Door de beweging van talloze kleine wimpers wordt er een waterstroom door de instroomopening naar de kieuwkorf geleid. Hier worden de voedseldeeltjes gevangen door een slijmfilm, welke gevormd is door de ventrale wimpers (endostyl). Het doorstromende water komt dan via kieuwspleten in de peribranchiale ruimte. Hieruit wordt het water, evenals de afvalstoffen en de geslachtsprodukten, via een uitstroomopening afgevoerd. De afgezonderde voedingsstoffen komen terecht in het verterende deel van de darm. In de nabijheid van de darm bevinden zich meestal ook de geslachtsorganen en het hart.

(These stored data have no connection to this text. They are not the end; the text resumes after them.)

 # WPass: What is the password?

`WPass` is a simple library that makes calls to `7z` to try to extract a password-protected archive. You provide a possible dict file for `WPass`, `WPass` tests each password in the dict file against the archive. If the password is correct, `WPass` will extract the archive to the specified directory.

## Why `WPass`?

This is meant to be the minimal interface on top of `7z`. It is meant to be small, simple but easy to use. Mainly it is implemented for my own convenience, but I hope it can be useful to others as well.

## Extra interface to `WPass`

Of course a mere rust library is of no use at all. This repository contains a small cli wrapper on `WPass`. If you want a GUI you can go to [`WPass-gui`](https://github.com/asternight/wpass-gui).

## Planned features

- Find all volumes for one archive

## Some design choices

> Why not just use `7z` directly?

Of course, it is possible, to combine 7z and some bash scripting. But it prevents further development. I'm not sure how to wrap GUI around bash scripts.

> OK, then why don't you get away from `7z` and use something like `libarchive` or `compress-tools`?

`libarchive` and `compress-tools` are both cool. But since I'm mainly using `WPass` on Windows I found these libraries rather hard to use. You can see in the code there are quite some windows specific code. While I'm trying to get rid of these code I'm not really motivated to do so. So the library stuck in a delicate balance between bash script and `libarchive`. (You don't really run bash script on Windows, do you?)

Bij doorschijnende zakpijpen, zoals bv. Clavelina lepadiformis, kan men waarnemen, dat de hartslag met korte tussenpozen wisselt van pomprichting, hetgeen bij alle manteldieren het geval is. De in- en uitstroomopeningen bij de andere zakpijpen zijn soms pijpvormig verlengd (zie Halocynthia papillosa en Ciona intestinalis). De beschermende mantel is bij veel zakpijpen van een kraakbeenachtige substantie (bv. bij Ascidia mentula en bij Phallusia mammillata). Andere bezitten echter een leerachtige mantel (Halocynthia papillosa en Dendroda grossularia). De meeste soorten leven solitair, maar Clavelina vormt kolonies door knopvorming.

Een merkwaardige nauwe relatie onderhouden de individuen van Botryllus; vele dieren liggen samen in een geleiachtige massa bijeen. Binnen deze gelei-mantel, die als een klomp op stenen vastzit, hebben ze een gemeenschappelijke ringvormige uit-stroomopening.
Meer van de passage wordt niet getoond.